Estimation of population affinity from computed tomography-derived pelvic measurements: a comparative study of Indonesian and Japanese population samples.
Authors
Affiliations (5)
Affiliations (5)
- Centre for Forensic Anthropology, School of Social Sciences, University of Western Australia, Crawley, WA, 6009, Australia. [email protected].
- Department of Forensic Medicine, Graduate School of Medicine, The University of Tokyo, Tokyo, 113-0033, Japan. [email protected].
- Centre for Forensic Anthropology, School of Social Sciences, University of Western Australia, Crawley, WA, 6009, Australia.
- Department of Forensic Medicine, Graduate School of Medicine, The University of Tokyo, Tokyo, 113-0033, Japan.

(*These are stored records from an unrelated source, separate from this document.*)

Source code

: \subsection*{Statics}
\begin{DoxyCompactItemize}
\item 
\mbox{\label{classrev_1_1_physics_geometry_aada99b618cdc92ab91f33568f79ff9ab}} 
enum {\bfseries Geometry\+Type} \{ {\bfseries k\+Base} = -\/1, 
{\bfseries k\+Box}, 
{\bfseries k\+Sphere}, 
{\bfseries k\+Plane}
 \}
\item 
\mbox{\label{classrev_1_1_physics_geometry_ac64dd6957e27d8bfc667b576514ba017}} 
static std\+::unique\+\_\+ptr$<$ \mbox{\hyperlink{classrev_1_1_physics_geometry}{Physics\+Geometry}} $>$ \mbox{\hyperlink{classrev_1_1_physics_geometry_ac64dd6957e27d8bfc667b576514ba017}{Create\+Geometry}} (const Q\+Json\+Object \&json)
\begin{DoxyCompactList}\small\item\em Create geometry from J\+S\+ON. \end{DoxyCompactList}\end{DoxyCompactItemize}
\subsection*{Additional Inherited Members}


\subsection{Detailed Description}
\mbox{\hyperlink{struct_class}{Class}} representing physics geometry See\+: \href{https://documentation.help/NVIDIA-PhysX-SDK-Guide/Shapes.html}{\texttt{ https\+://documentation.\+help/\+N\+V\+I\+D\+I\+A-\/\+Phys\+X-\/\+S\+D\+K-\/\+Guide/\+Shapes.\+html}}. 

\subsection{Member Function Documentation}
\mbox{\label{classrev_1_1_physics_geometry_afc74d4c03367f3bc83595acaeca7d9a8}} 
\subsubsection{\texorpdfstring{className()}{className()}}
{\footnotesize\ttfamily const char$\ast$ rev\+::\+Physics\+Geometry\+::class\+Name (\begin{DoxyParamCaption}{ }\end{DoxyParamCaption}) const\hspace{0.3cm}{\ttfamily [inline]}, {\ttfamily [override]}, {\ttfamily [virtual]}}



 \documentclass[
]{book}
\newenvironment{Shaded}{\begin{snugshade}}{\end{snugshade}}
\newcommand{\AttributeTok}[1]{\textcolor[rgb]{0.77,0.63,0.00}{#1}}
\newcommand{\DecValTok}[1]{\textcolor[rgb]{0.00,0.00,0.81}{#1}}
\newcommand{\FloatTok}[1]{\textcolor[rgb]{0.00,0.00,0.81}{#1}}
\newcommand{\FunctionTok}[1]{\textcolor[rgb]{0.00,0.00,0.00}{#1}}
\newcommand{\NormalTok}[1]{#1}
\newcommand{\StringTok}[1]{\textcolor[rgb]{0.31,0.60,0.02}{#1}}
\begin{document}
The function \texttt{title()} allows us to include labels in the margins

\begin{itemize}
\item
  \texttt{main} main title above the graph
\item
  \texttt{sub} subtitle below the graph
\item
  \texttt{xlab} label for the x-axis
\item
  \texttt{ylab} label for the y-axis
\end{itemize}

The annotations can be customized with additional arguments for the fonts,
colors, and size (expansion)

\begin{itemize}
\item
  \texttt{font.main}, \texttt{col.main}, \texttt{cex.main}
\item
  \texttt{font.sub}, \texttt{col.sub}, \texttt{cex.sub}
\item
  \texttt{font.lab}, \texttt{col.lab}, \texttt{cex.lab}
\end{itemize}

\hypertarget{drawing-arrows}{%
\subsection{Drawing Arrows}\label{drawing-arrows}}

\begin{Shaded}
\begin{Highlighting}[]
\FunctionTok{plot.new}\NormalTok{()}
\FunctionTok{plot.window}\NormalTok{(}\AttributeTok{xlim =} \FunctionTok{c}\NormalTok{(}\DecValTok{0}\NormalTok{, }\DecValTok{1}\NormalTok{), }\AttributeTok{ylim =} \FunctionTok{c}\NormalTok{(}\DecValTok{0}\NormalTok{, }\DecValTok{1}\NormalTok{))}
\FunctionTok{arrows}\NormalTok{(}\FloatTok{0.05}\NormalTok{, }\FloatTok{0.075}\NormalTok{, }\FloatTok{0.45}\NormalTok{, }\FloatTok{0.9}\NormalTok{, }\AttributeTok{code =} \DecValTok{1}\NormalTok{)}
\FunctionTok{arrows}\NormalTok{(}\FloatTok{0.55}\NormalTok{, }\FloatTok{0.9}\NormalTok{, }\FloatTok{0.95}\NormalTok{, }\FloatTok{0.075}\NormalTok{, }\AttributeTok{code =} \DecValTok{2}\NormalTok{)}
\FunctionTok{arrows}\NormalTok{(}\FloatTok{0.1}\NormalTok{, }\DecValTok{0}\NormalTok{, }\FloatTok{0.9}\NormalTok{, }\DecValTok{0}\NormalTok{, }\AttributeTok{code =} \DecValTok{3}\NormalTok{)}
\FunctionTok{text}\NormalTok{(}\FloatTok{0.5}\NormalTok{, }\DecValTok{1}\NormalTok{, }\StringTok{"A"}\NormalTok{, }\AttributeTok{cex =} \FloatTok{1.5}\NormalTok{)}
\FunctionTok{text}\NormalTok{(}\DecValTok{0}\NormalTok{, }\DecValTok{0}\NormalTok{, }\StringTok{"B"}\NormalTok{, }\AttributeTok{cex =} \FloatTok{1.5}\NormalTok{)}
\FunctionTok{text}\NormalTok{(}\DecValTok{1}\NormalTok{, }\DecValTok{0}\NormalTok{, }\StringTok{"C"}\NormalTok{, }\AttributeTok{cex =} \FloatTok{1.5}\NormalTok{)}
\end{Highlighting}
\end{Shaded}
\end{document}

- Radiology Department, Hasanuddin University, Jalan Perintis Kemerdekaan KM. 10, Talamanrea, Makassar, 90254, Indonesia.
Abstract
Population affinity estimation is a core component of forensic anthropology, particularly in cases where DNA, dental records, and fingerprint evidence are unavailable. Although cranial morphology has been extensively investigated, direct comparative studies of pelvic morphology among Asian populations remain scarce. This study quantified pelvic morphometric differences between contemporary Indonesian and Japanese adults and evaluated the feasibility of population affinity classification using measurements derived from computed tomography (CT). CT scans of 185 Indonesian and 236 Japanese adults were analyzed. Eleven pelvic measurements were obtained from three-dimensional reconstructions, and interpopulation differences were assessed using nonparametric statistical tests. Machine learning models, including random forest and support vector machines, were developed for sex-mixed binary classification, sex-specific binary classification, and four-way classifications by population and sex. Significant differences were evident across all measurements. Japanese individuals exhibited consistently larger mean values than Indonesians of the same sex, while patterns of sexual dimorphism were comparable between populations. Classification accuracy was 94.3% for random forest and 96.4% for support vector machines in the sex-mixed model, and 94.1% and 96.0%, respectively, in the four-way model. Support vector machines outperformed random forests in sex-specific classifications. Analysis of mean absolute Shapley Additive explanations (SHAP) values identified the subpubic angle and the height between the anterior superior iliac spine and the anteroinferior margin of the ischial tuberosity as the most influential variables. These findings demonstrate that CT-based pelvic morphometrics can reliably differentiate Indonesian and Japanese individuals and support their application in forensic identification when crania are unavailable.